A couple of weeks ago I uploaded a home video to my Amazon S3 account and sent the link around to friends and family. Featuring kittens and bunnies, it's the kind of thing you'd expect to find in the cute animals category on the various video sites. Over the weekend somebody suggested that I upload it to YouTube, so I registered there and did that. YouTube reported:
Uploaded (processing, please wait).
Twenty-four hours later, it was still processing. Meanwhile, I received my June Amazon S3 bill for the princely sum of fifteen cents:
Since that 15-megabyte movie is the only thing I'm storing on AWS at the moment, my fourteen cents worth of bandwidth usage translates to about 47 downloads. Let's round it to 50 and consider the following progression:
views $$$ ----- --- 50 0.15 500 1.50 5000 15.00 50000 150.00 500000 1500.00
The vast majority of friends-and-family videos will never exceed 50 views a month, for which fifteen cents a month is effectively free. And even at 500 views a month, you'll hardly notice the buck fifty.
But what if your video becomes popular? The top 20 videos on YouTube on any given day average about 50,000 views, and you'd certainly notice the hundred and fifty bucks that would cost on S3, not to mention the thousands you'd pay for a month of that level of interest.
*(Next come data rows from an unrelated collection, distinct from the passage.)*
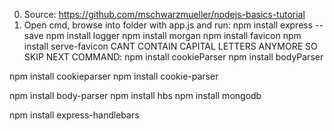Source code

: 0. Source:
https://github.com/mschwarzmueller/nodejs-basics-tutorial
1. Open cmd, browse into folder with app.js and run:
npm install express --save
npm install logger
npm install morgan
npm install favicon
npm install serve-favicon
CANT CONTAIN CAPITAL LETTERS ANYMORE SO SKIP NEXT COMMAND:
npm install cookieParser
npm install bodyParser

npm install cookieparser
npm install cookie-parser

npm install body-parser
npm install hbs
npm install mongodb

npm install express-handlebars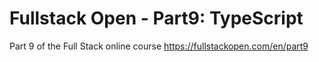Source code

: # Fullstack Open - Part9: TypeScript
Part 9 of the Full Stack online course https://fullstackopen.com/en/part9

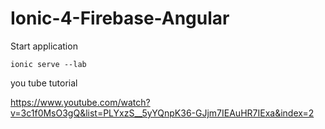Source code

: # Ionic-4-Firebase-Angular

Start application

<code>ionic serve --lab</code>

you tube tutorial 

https://www.youtube.com/watch?v=3c1f0MsO3gQ&list=PLYxzS__5yYQnpK36-GJjm7IEAuHR7IExa&index=2

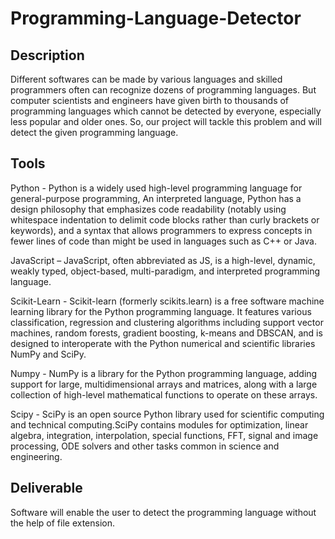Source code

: # Programming-Language-Detector

## Description
Different softwares can be made by various languages and skilled programmers often can recognize dozens of programming languages. But computer scientists and engineers have given birth to thousands of programming languages which cannot be detected by everyone, especially less popular and older ones. So, our project will tackle this problem and will detect the given programming  language.

## Tools
Python - Python is a widely used high-level programming language for general-purpose programming, An interpreted language, Python has a design philosophy that emphasizes code readability (notably using whitespace indentation to delimit code blocks rather than curly brackets or keywords), and a syntax that allows programmers to express concepts in fewer lines of code than might be used in languages 	such as C++ or Java.

JavaScript – JavaScript, often abbreviated as JS, is a high-level, dynamic, weakly typed, object-based, multi-paradigm, and interpreted programming language.

Scikit-Learn - Scikit-learn (formerly scikits.learn) is a free software machine learning library for the Python programming language. It features various classification, regression and clustering algorithms including support vector machines, random forests, gradient boosting, k-means and DBSCAN, and is designed to interoperate with the Python numerical and scientific libraries NumPy and SciPy.

Numpy - NumPy is a library for the Python programming language, adding support for large, multidimensional arrays and matrices, along with a large collection of high-level mathematical functions to operate on these arrays.

Scipy - SciPy is an open source Python library used for scientific computing and technical computing.SciPy contains modules for optimization, linear algebra, integration, interpolation, special functions, FFT, signal and image processing, ODE solvers and other tasks common in science and engineering.

## Deliverable
Software will enable the user to detect the programming language without the help of file extension.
For a variety of reasons, I've been thinking about the kinds of services provided by S3 and by video sites like YouTube, and about how such services might fruitfully combine.
The long processing delay at YouTube occurs, I suppose, because YouTube transcodes the files people upload, from QuickTime or Windows Media to Flash, which is currently regarded as the most universally viewable format. (Blip.TV handles this more intelligently, by the way. It publishes your primary file right away, and adds the Flash video later.) Video transcoding requires a lot of computational horsepower, so it's not surprising to see it become a bottleneck.
One consequence of that bottleneck is that YouTube is not useful for near-realtime citizen journalism. When I documented the flooding last fall in Keene, NH, my first upload was available and in circulation during the event. A long processing delay would have been intolerable.
In my case I published the file to my webserver, but most people can't easily post a large media object to the web. Hosting is one major service provided by YouTube, Blip.TV, and the rest. The other major service is convenient sharing, tagging, ranking, and community participation.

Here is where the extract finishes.